TASK DESCRIPTION: Reply with one number: the count of lines in the listing that contain the string "dans".

..........

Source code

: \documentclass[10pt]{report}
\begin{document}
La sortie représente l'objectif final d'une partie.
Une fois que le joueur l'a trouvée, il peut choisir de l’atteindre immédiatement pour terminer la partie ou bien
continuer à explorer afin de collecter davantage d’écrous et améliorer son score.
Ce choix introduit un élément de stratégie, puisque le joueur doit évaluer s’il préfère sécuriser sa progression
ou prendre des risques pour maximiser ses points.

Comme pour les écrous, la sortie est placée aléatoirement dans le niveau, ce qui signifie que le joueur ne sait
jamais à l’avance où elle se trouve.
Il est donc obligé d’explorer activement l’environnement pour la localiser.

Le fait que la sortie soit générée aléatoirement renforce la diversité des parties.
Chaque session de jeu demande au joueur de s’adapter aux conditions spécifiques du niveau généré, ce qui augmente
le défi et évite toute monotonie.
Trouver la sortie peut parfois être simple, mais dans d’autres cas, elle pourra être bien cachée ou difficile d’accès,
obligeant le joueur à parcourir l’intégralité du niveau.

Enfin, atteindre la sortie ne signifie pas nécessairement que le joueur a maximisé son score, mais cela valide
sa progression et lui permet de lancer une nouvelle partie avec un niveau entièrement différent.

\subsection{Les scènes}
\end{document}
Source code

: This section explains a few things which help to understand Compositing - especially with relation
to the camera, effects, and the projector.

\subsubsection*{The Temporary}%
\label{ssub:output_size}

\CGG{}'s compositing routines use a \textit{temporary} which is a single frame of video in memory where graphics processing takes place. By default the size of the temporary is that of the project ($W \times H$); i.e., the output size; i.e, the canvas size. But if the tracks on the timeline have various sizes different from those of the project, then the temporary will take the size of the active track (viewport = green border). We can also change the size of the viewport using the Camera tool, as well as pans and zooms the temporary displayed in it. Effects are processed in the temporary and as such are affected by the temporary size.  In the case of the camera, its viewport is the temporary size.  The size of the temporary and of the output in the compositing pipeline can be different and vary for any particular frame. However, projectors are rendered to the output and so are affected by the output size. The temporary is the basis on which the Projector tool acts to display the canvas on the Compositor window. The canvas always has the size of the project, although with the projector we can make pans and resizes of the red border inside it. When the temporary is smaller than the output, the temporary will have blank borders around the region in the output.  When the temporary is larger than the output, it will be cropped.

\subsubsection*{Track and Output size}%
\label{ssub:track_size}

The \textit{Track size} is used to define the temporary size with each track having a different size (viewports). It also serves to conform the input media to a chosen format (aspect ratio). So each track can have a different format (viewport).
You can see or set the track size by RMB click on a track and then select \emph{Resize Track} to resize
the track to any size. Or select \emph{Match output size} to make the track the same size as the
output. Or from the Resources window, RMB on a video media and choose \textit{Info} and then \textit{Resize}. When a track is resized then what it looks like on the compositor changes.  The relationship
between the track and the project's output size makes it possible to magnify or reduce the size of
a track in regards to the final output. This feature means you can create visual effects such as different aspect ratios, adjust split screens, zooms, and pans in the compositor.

..........

WORKED SOLUTION: 2